Secara garis besar bencana juga tergolong dalam dua kategori, yakni bencana alam dan
bencana sosial. Bencana alam merupakan suatu bencana yang disebabkan oleh
perubahan kondisi alam semesta yang sulit diprediksi kejadian dan peristiwanya lebih
banyak disebabkan karena murni faktor siklus alam. Sementara bencana sosial
merupakan suatu kekacauan yang disebabkan oleh interaksi manusia sebagai
komponen sosial. Beberapa jenis bencana ini ialah konflik politik, sosial, ekonomi,
kerusuhan massal, teror bom, kelaparan, dan pengungsian.
Definisi lain terkait bencana menurut Asian Disaster Center (2003) ialah suatu gangguan
serius terhadap masyarakat dan akan menimbulkan kerugian secara meluas yang
dirasakan langsung oleh masyarakat. Sedangkan menurut Coburn, A.W. dalam United
Nations Development Programme (UNDP) bencana merupakan kejadian atau
serangkaian kejadian yang memberikan akibat serta peningkatan jumlah korban
dan/atau kerusakan, kerugian harta benda, infrastruktur, pelayanan-pelayanan penting,
atau sarana kehidupan pada satu skala yang berada diluar kapasitas normal.
Kesimpulan yang dapat dibuat dari beberapa pendapat seorang ahli mengenai
pengertian bencana ialah suatu kejadian/fenomena yang terjadi secara alamiah yang
disebabkan oleh perbuatan manusia dan memberikan dampak buruk terhadap manusia
itu sendiri seperti kerusakan bangunan atau infrastruktur, kerugian harta benda hingga
gangguan kesehatan dan psikologis.
Ada juga yang disebut bencana ekologis. Bencana ekologis ialah suatu suatu kejadian
atau peristiwa yang menimbulkan gangguan serius terhadap masyarakat seperti
kematian, kerugian dan kerusakan harta benda serta gangguan kesehatan dan jiwa,
yang disebabkan oleh kerusakan lingkungan. Bencana ekologis sangat mudah dan
sering terjadi di daerah yang kondisi lingkungan hidupnya rentan atau kualitas
lingkungan hidup yang buruk. Kualitas lingkungan hidup sangat mempengaruhi
keseimbangan alam, sehingga fungsi ekologis berjalan secara ideal. Sebaliknya, kalau
kemampuan lingkungan hidup menurun maka akan menyebabkan hilangnya fungsi
ekologis dan keseimbangan alam, sehingga terjadilah perubahan atau peristiwa alam
yang mengakibatkan gangguan serius bagi manusia ataupun masyarakat secara umum.

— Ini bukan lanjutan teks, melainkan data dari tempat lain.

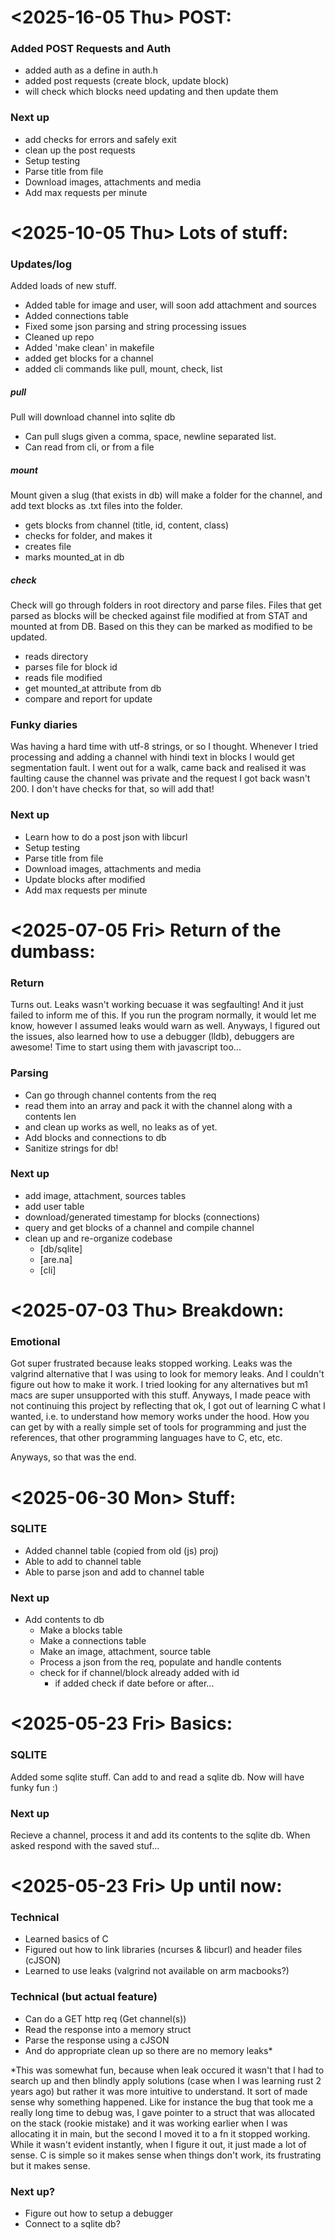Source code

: # <2025-16-05 Thu> POST:
### Added POST Requests and Auth
- added auth as a define in auth.h
- added post requests (create block, update block)
- will check which blocks need updating and then update them

### Next up
- add checks for errors and safely exit
- clean up the post requests
- Setup testing
- Parse title from file
- Download images, attachments and media
- Add max requests per minute

# <2025-10-05 Thu> Lots of stuff:
### Updates/log
Added loads of new stuff.
- Added table for image and user, will soon add attachment and sources
- Added connections table
- Fixed some json parsing and string processing issues
- Cleaned up repo
- Added 'make clean' in makefile
- added get blocks for a channel
- added cli commands like pull, mount, check, list

##### pull
Pull will download channel into sqlite db
- Can pull slugs given a comma, space, newline separated list.
- Can read from cli, or from a file

##### mount
Mount given a slug (that exists in db) will make a folder for the channel, and add text blocks as .txt files into the folder.
- gets blocks from channel (title, id, content, class)
- checks for folder, and makes it
- creates file
- marks mounted_at in db

##### check
Check will go through folders in root directory and parse files. Files that get parsed as blocks will be checked against file modified at from STAT and mounted at from DB. Based on this they can be marked as modified to be updated.
- reads directory
- parses file for block id
- reads file modified
- get mounted_at attribute from db
- compare and report for update


### Funky diaries
Was having a hard time with utf-8 strings, or so I thought. Whenever I tried processing and adding a channel with hindi text in blocks I would get segmentation fault. I went out for a walk, came back and realised it was faulting cause the channel was private and the request I got back wasn't 200. I don't have checks for that, so will add that!

### Next up
- Learn how to do a post json with libcurl
- Setup testing
- Parse title from file
- Download images, attachments and media
- Update blocks after modified
- Add max requests per minute

# <2025-07-05 Fri> Return of the dumbass:
### Return
Turns out. Leaks wasn't working becuase it was segfaulting! And it just failed to inform me of this. If you run the program normally, it would let me know, however I assumed leaks would warn as well. Anyways, I figured out the issues, also learned how to use a debugger (lldb), debuggers are awesome! Time to start using them with javascript too...

### Parsing
- Can go through channel contents from the req
- read them into an array and pack it with the channel along with a contents len
- and clean up works as well, no leaks as of yet.
- Add blocks and connections to db
- Sanitize strings for db!

### Next up
- add image, attachment, sources tables
- add user table
- download/generated timestamp for blocks (connections)
- query and get blocks of a channel and compile channel
- clean up and re-organize codebase
  - [db/sqlite]
  - [are.na]
  - [cli]

# <2025-07-03 Thu> Breakdown:
### Emotional
Got super frustrated because leaks stopped working. Leaks was the valgrind alternative that I was using to look for memory leaks. And I couldn't figure out how to make it work. I tried looking for any alternatives but m1 macs are super unsupported with this stuff. Anyways, I made peace with not continuing this project by reflecting that ok, I got out of learning C what I wanted, i.e. to understand how memory works under the hood. How you can get by with a really simple set of tools for programming and just the references, that other programming languages have to C, etc, etc.

Anyways, so that was the end.

# <2025-06-30 Mon> Stuff:
### SQLITE
- Added channel table (copied from old (js) proj)
- Able to add to channel table
- Able to parse json and add to channel table

### Next up
- Add contents to db
  - Make a blocks table
  - Make a connections table
  - Make an image, attachment, source table
  - Process a json from the req, populate and handle contents
  - check for if channel/block already added with id
	- if added check if date before or after...
	
# <2025-05-23 Fri> Basics:
### SQLITE
Added some sqlite stuff. Can add to and read a sqlite db. Now will have funky fun :)

### Next up
Recieve a channel, process it and add its contents to the sqlite db.
When asked respond with the saved stuf...
	
# <2025-05-23 Fri> Up until now:
### Technical
- Learned basics of C
- Figured out how to link libraries (ncurses & libcurl) and header files (cJSON)
- Learned to use leaks (valgrind not available on arm macbooks?)

### Technical (but actual feature)
- Can do a GET http req (Get channel(s))
- Read the response into a memory struct
- Parse the response using a cJSON
- And do appropriate clean up so there are no memory leaks*

*This was somewhat fun, because when leak occured it wasn't that I had to search up and then blindly apply solutions (case when I was learning rust 2 years ago) but rather it was more intuitive to understand. It sort of made sense why something happened. Like for instance the bug that took me a really long time to debug was, I gave pointer to a struct that was allocated on the stack (rookie mistake) and it was working earlier when I was allocating it in main, but the second I moved it to a fn it stopped working. While it wasn't evident instantly, when I figure it out, it just made a lot of sense. C is simple so it makes sense when things don't work, its frustrating but it makes sense.

### Next up?
- Figure out how to setup a debugger
- Connect to a sqlite db?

Bencana Ekologis di Sulawesi Selatan selama tahun 2019
Sepanjang tahun 2019, masyarakat Sulawesi Selatan di beberapa kabupaten/kota
mengalami berbagai kejadian bencana ekologis. Berdasarkan data bencana dari
berbagai sumber yang dikumpulkan oleh tim kajian WALHI Sulawesi Selatan sejak
Januari hingga Desember 2019, ada 6 jenis bencana ekologis yang telah melanda
masyarakat Sulawesi Selatan di 24 kabupaten/kota, yakni banjir, banjir bandang, angin
puting beliung, longsor, kekeringan, abrasi, kebakaran hutan dan lahan.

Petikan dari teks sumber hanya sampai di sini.